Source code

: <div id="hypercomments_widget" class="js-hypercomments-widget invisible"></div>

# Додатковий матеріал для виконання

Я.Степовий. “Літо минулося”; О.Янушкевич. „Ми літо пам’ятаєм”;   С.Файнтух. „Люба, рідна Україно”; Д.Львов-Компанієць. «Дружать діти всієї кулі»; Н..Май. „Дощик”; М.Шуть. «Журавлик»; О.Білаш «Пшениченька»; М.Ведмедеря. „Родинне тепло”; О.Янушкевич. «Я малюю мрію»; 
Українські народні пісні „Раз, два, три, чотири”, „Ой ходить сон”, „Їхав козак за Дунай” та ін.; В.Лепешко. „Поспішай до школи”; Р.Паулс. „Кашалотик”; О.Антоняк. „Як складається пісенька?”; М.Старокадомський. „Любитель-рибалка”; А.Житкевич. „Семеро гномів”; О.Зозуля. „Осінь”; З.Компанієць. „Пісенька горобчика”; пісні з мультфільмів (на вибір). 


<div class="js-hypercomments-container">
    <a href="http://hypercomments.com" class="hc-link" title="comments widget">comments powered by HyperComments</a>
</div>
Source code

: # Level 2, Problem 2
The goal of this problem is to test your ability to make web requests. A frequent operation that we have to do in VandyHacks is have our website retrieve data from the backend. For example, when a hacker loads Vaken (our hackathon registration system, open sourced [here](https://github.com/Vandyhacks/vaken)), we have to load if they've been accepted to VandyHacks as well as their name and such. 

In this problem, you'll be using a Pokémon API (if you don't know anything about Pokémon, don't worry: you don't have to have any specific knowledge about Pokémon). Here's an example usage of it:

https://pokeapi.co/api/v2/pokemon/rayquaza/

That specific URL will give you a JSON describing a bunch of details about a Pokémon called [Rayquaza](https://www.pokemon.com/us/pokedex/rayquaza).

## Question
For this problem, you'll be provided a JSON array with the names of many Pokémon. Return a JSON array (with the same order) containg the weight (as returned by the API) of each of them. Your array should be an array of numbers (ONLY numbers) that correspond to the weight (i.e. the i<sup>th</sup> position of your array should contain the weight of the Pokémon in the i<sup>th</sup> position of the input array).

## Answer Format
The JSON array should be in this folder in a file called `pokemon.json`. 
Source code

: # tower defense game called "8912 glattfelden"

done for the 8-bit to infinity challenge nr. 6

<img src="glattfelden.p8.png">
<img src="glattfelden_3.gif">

=-=-=

__Exercise details__: Your task is to copy exactly, and only, the lines from the line with "# tower defense" through the last line of the entries, both included.

__Response box__:
: # tower defense game called "8912 glattfelden"

done for the 8-bit to infinity challenge nr. 6

<img src="glattfelden.p8.png">
<img src="glattfelden_3.gif">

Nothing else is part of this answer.